* DATA
——————————

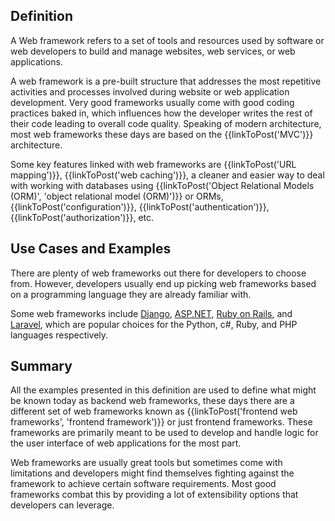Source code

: ## Definition

A Web framework refers to a set of tools and resources used by software or web developers to build and manage websites, web services, or web applications.

A web framework is a pre-built structure that addresses the most repetitive activities and processes involved during website or web application development. 
Very good frameworks usually come with good coding practices baked in, which influences how the developer writes the rest of their code leading to overall code quality. Speaking of modern architecture, most web frameworks these days are based on the {{linkToPost('MVC')}} architecture.

Some key features linked with web frameworks are {{linkToPost('URL mapping')}}, {{linkToPost('web caching')}}, a cleaner and easier way to deal with working with databases using {{linkToPost('Object Relational Models (ORM)', 'object relational model (ORM)')}} or ORMs, {{linkToPost('configuration')}}, {{linkToPost('authentication')}}, {{linkToPost('authorization')}}, etc.

## Use Cases and Examples

There are plenty of web frameworks out there for developers to choose from. However, developers usually end up picking web frameworks based on a programming language they are already familiar with.

Some web frameworks include [Django](https://www.djangoproject.com/), [ASP.NET](https://dotnet.microsoft.com/apps/aspnet), [Ruby on Rails](https://rubyonrails.org/), and [Laravel](https://rubyonrails.org/), which are popular choices for the Python, c#, Ruby, and PHP languages respectively.

## Summary
All the examples presented in this definition are used to define what might be known today as backend web frameworks, these days there are a different set of web frameworks known as {{linkToPost('frontend web frameworks', 'frontend framework')}} or just frontend frameworks. These frameworks are primarily meant to be used to develop and handle logic for the user interface of web applications for the most part.

Web frameworks are usually great tools but sometimes come with limitations and developers might find themselves fighting against the framework to achieve certain software requirements. Most good frameworks combat this by providing a lot of extensibility options that developers can leverage.
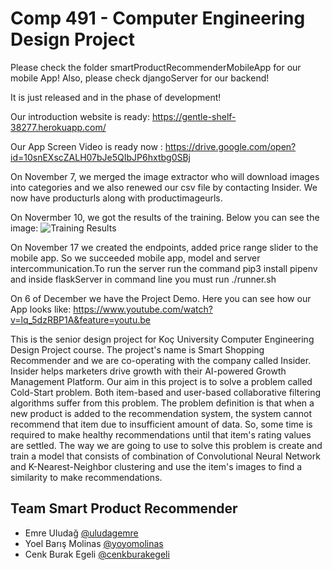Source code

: # Comp 491 - Computer Engineering Design Project

Please check the folder smartProductRecommenderMobileApp for our mobile App!
Also, please check djangoServer for our backend!

It is just released and in the phase of development!

Our introduction website is ready: 
https://gentle-shelf-38277.herokuapp.com/

Our App Screen Video is ready now :
https://drive.google.com/open?id=10snEXscZALH07bJe5QIbJP6hxtbg0SBj


On November 7, we merged 
the image extractor who will download images into categories and we also renewed our csv file by contacting Insider. We now have producturls along with productimageurls.

On Novermber 10, we got the results of the training. Below you can see the image:
![Training Results](https://raw.githubusercontent.com/uludagemre/finalProject/master/trainingResult.jpeg)

On November 17 we created the endpoints, added price range slider to the mobile app. So we succeeded mobile app, model and server intercommunication.To run the server run the command pip3 install pipenv and inside flaskServer in command line you must run ./runner.sh

On 6 of December we have the Project Demo. Here you can see how our App looks like:
https://www.youtube.com/watch?v=lq_5dzRBP1A&feature=youtu.be

This is the senior design project for Koç University Computer Engineering Design Project course. The project's name is Smart Shopping Recommender and we are co-operating with the company called Insider. Insider helps marketers drive growth with their AI-powered Growth Management Platform. Our aim in this project is to solve a problem called Cold-Start problem. Both item-based and user-based collaborative filtering algorithms suffer from this problem. The problem definition is that when a new product is added to the recommendation system, the system cannot recommend that item due to insufficient amount of data. So, some time is required to make healthy recommendations until that item's rating values are settled. The way we are going to use to solve this problem is create and train a model that consists of combination of Convolutional Neural Network and K-Nearest-Neighbor clustering and use the item's images to find a similarity to make recommendations.

## Team Smart Product Recommender
* Emre Uludağ [@uludagemre](https://github.com/uludagemre)
* Yoel Barış Molinas [@yoyomolinas](https://github.com/yoyomolinas)
* Cenk Burak Egeli [@cenkburakegeli](https://github.com/cenkburakegeli)
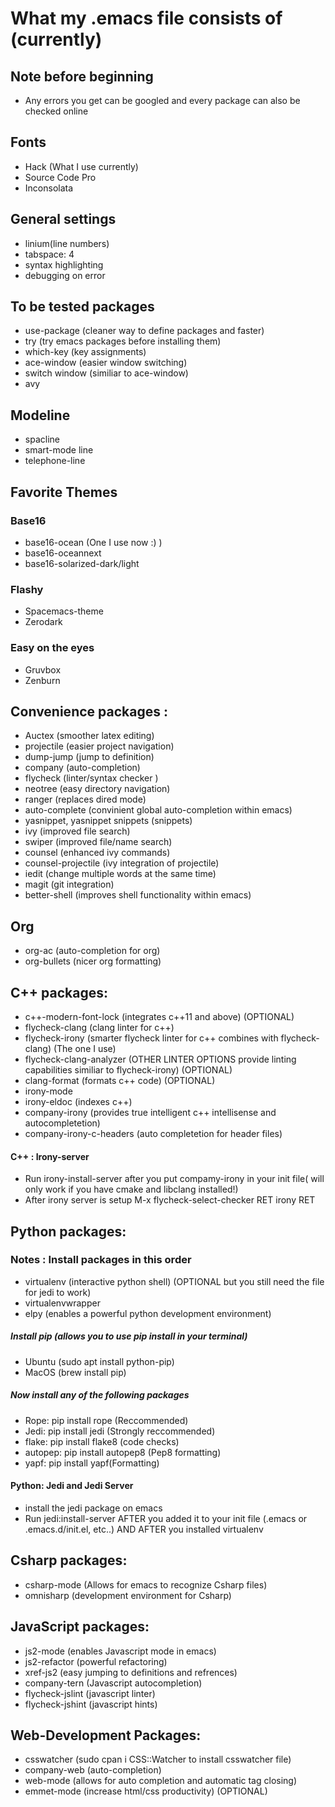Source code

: # What my .emacs file consists of (currently)

## Note before beginning
- Any errors you get can be googled and every package can also be checked online 

## Fonts
- Hack (What I use currently)
- Source Code Pro
- Inconsolata

## General settings 
- linium(line numbers) 
- tabspace: 4 
- syntax highlighting
- debugging on error 

## To be tested packages
- use-package (cleaner way to define packages and faster)
- try (try emacs packages before installing them)
- which-key (key assignments)
- ace-window (easier window switching)
- switch window (similiar to ace-window)
- avy

## Modeline 
- spacline
- smart-mode line
- telephone-line

## Favorite Themes

### Base16 
- base16-ocean (One I use now :) )
- base16-oceannext
- base16-solarized-dark/light 

### Flashy    
- Spacemacs-theme
- Zerodark

### Easy on the eyes
- Gruvbox
- Zenburn

## Convenience packages :
- Auctex (smoother latex editing)
- projectile (easier project navigation) 
- dump-jump (jump to definition) 
- company (auto-completion)
- flycheck (linter/syntax checker ) 
- neotree (easy directory navigation)
- ranger (replaces dired mode)
- auto-complete (convinient global auto-completion within emacs)
- yasnippet, yasnippet snippets (snippets)
- ivy (improved file search)
- swiper (improved file/name search)
- counsel (enhanced ivy commands)
- counsel-projectile (ivy integration of projectile)
- iedit (change multiple words at the same time)
- magit (git integration)
- better-shell (improves shell functionality within emacs)

## Org
- org-ac (auto-completion for org)
- org-bullets (nicer org formatting)

## C++ packages: 
- c++-modern-font-lock (integrates c++11 and above) (OPTIONAL)
- flycheck-clang (clang linter for c++) 
- flycheck-irony (smarter flycheck linter for c++ combines with flycheck-clang) (The one I use)
- flycheck-clang-analyzer (OTHER LINTER OPTIONS provide linting capabilities similiar to flycheck-irony) (OPTIONAL)
- clang-format (formats c++ code) (OPTIONAL)
- irony-mode 
- irony-eldoc (indexes c++)
- company-irony (provides true intelligent c++ intellisense and autocompletetion)
- company-irony-c-headers (auto completetion for header files)
#### C++ : Irony-server
- Run irony-install-server after you put compamy-irony in your init file( will only work if you have cmake and libclang installed!)
- After irony server is setup M-x flycheck-select-checker RET irony RET

## Python packages: 

### Notes : Install packages in this order
- virtualenv (interactive python shell) (OPTIONAL but you still need the file for jedi to work)
- virtualenvwrapper
- elpy (enables a powerful python development environment)
##### Install pip (allows you to use pip install in your terminal)
- Ubuntu (sudo apt install python-pip)
- MacOS (brew install pip)
##### Now install any of the following packages
- Rope: pip install rope (Reccommended)
- Jedi: pip install jedi (Strongly reccommended)
- flake: pip install flake8 (code checks)
- autopep: pip install autopep8 (Pep8 formatting) 
- yapf: pip install yapf(Formatting)

#### Python: Jedi and Jedi Server 
- install the jedi package on emacs 
- Run jedi:install-server AFTER you added it to your init file (.emacs or .emacs.d/init.el, etc..) AND AFTER you installed virtualenv

## Csharp packages:
- csharp-mode (Allows for emacs to recognize Csharp files)
- omnisharp (development environment for Csharp)

## JavaScript packages:
- js2-mode (enables Javascript mode in emacs)
- js2-refactor (powerful refactoring)
- xref-js2 (easy jumping to definitions and refrences)
- company-tern (Javascript autocompletion)
- flycheck-jslint (javascript linter)
- flycheck-jshint (javascript hints)

## Web-Development Packages:
- csswatcher (sudo cpan i CSS::Watcher to install csswatcher file)
- company-web (auto-completion)
- web-mode (allows for auto completion and automatic tag closing) 
- emmet-mode (increase html/css productivity) (OPTIONAL)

——————————

* EXERCISE DESCRIPTION
With the pictures dropped, write out all of the entries word for word.

* WORKED SOLUTION
Source code

: ## Definition

A Web framework refers to a set of tools and resources used by software or web developers to build and manage websites, web services, or web applications.

A web framework is a pre-built structure that addresses the most repetitive activities and processes involved during website or web application development. 
Very good frameworks usually come with good coding practices baked in, which influences how the developer writes the rest of their code leading to overall code quality. Speaking of modern architecture, most web frameworks these days are based on the {{linkToPost('MVC')}} architecture.

Some key features linked with web frameworks are {{linkToPost('URL mapping')}}, {{linkToPost('web caching')}}, a cleaner and easier way to deal with working with databases using {{linkToPost('Object Relational Models (ORM)', 'object relational model (ORM)')}} or ORMs, {{linkToPost('configuration')}}, {{linkToPost('authentication')}}, {{linkToPost('authorization')}}, etc.

## Use Cases and Examples

There are plenty of web frameworks out there for developers to choose from. However, developers usually end up picking web frameworks based on a programming language they are already familiar with.

Some web frameworks include [Django](https://www.djangoproject.com/), [ASP.NET](https://dotnet.microsoft.com/apps/aspnet), [Ruby on Rails](https://rubyonrails.org/), and [Laravel](https://rubyonrails.org/), which are popular choices for the Python, c#, Ruby, and PHP languages respectively.

## Summary
All the examples presented in this definition are used to define what might be known today as backend web frameworks, these days there are a different set of web frameworks known as {{linkToPost('frontend web frameworks', 'frontend framework')}} or just frontend frameworks. These frameworks are primarily meant to be used to develop and handle logic for the user interface of web applications for the most part.

Web frameworks are usually great tools but sometimes come with limitations and developers might find themselves fighting against the framework to achieve certain software requirements. Most good frameworks combat this by providing a lot of extensibility options that developers can leverage.
Source code

: # Comp 491 - Computer Engineering Design Project

Please check the folder smartProductRecommenderMobileApp for our mobile App!
Also, please check djangoServer for our backend!

It is just released and in the phase of development!

Our introduction website is ready: 
https://gentle-shelf-38277.herokuapp.com/

Our App Screen Video is ready now :
https://drive.google.com/open?id=10snEXscZALH07bJe5QIbJP6hxtbg0SBj


On November 7, we merged 
the image extractor who will download images into categories and we also renewed our csv file by contacting Insider. We now have producturls along with productimageurls.

On Novermber 10, we got the results of the training. Below you can see the image:
![Training Results](https://raw.githubusercontent.com/uludagemre/finalProject/master/trainingResult.jpeg)

On November 17 we created the endpoints, added price range slider to the mobile app. So we succeeded mobile app, model and server intercommunication.To run the server run the command pip3 install pipenv and inside flaskServer in command line you must run ./runner.sh

On 6 of December we have the Project Demo. Here you can see how our App looks like:
https://www.youtube.com/watch?v=lq_5dzRBP1A&feature=youtu.be

This is the senior design project for Koç University Computer Engineering Design Project course. The project's name is Smart Shopping Recommender and we are co-operating with the company called Insider. Insider helps marketers drive growth with their AI-powered Growth Management Platform. Our aim in this project is to solve a problem called Cold-Start problem. Both item-based and user-based collaborative filtering algorithms suffer from this problem. The problem definition is that when a new product is added to the recommendation system, the system cannot recommend that item due to insufficient amount of data. So, some time is required to make healthy recommendations until that item's rating values are settled. The way we are going to use to solve this problem is create and train a model that consists of combination of Convolutional Neural Network and K-Nearest-Neighbor clustering and use the item's images to find a similarity to make recommendations.

## Team Smart Product Recommender
* Emre Uludağ [@uludagemre](https://github.com/uludagemre)
* Yoel Barış Molinas [@yoyomolinas](https://github.com/yoyomolinas)
* Cenk Burak Egeli [@cenkburakegeli](https://github.com/cenkburakegeli)
Source code

: # What my .emacs file consists of (currently)

## Note before beginning
- Any errors you get can be googled and every package can also be checked online 

## Fonts
- Hack (What I use currently)
- Source Code Pro
- Inconsolata

## General settings 
- linium(line numbers) 
- tabspace: 4 
- syntax highlighting
- debugging on error 

## To be tested packages
- use-package (cleaner way to define packages and faster)
- try (try emacs packages before installing them)
- which-key (key assignments)
- ace-window (easier window switching)
- switch window (similiar to ace-window)
- avy

## Modeline 
- spacline
- smart-mode line
- telephone-line

## Favorite Themes

### Base16 
- base16-ocean (One I use now :) )
- base16-oceannext
- base16-solarized-dark/light 

### Flashy    
- Spacemacs-theme
- Zerodark

### Easy on the eyes
- Gruvbox
- Zenburn

## Convenience packages :
- Auctex (smoother latex editing)
- projectile (easier project navigation) 
- dump-jump (jump to definition) 
- company (auto-completion)
- flycheck (linter/syntax checker ) 
- neotree (easy directory navigation)
- ranger (replaces dired mode)
- auto-complete (convinient global auto-completion within emacs)
- yasnippet, yasnippet snippets (snippets)
- ivy (improved file search)
- swiper (improved file/name search)
- counsel (enhanced ivy commands)
- counsel-projectile (ivy integration of projectile)
- iedit (change multiple words at the same time)
- magit (git integration)
- better-shell (improves shell functionality within emacs)

## Org
- org-ac (auto-completion for org)
- org-bullets (nicer org formatting)

## C++ packages: 
- c++-modern-font-lock (integrates c++11 and above) (OPTIONAL)
- flycheck-clang (clang linter for c++) 
- flycheck-irony (smarter flycheck linter for c++ combines with flycheck-clang) (The one I use)
- flycheck-clang-analyzer (OTHER LINTER OPTIONS provide linting capabilities similiar to flycheck-irony) (OPTIONAL)
- clang-format (formats c++ code) (OPTIONAL)
- irony-mode 
- irony-eldoc (indexes c++)
- company-irony (provides true intelligent c++ intellisense and autocompletetion)
- company-irony-c-headers (auto completetion for header files)
#### C++ : Irony-server
- Run irony-install-server after you put compamy-irony in your init file( will only work if you have cmake and libclang installed!)
- After irony server is setup M-x flycheck-select-checker RET irony RET

## Python packages: 

### Notes : Install packages in this order
- virtualenv (interactive python shell) (OPTIONAL but you still need the file for jedi to work)
- virtualenvwrapper
- elpy (enables a powerful python development environment)
##### Install pip (allows you to use pip install in your terminal)
- Ubuntu (sudo apt install python-pip)
- MacOS (brew install pip)
##### Now install any of the following packages
- Rope: pip install rope (Reccommended)
- Jedi: pip install jedi (Strongly reccommended)
- flake: pip install flake8 (code checks)
- autopep: pip install autopep8 (Pep8 formatting) 
- yapf: pip install yapf(Formatting)

#### Python: Jedi and Jedi Server 
- install the jedi package on emacs 
- Run jedi:install-server AFTER you added it to your init file (.emacs or .emacs.d/init.el, etc..) AND AFTER you installed virtualenv

## Csharp packages:
- csharp-mode (Allows for emacs to recognize Csharp files)
- omnisharp (development environment for Csharp)

## JavaScript packages:
- js2-mode (enables Javascript mode in emacs)
- js2-refactor (powerful refactoring)
- xref-js2 (easy jumping to definitions and refrences)
- company-tern (Javascript autocompletion)
- flycheck-jslint (javascript linter)
- flycheck-jshint (javascript hints)

## Web-Development Packages:
- csswatcher (sudo cpan i CSS::Watcher to install csswatcher file)
- company-web (auto-completion)
- web-mode (allows for auto completion and automatic tag closing) 
- emmet-mode (increase html/css productivity) (OPTIONAL)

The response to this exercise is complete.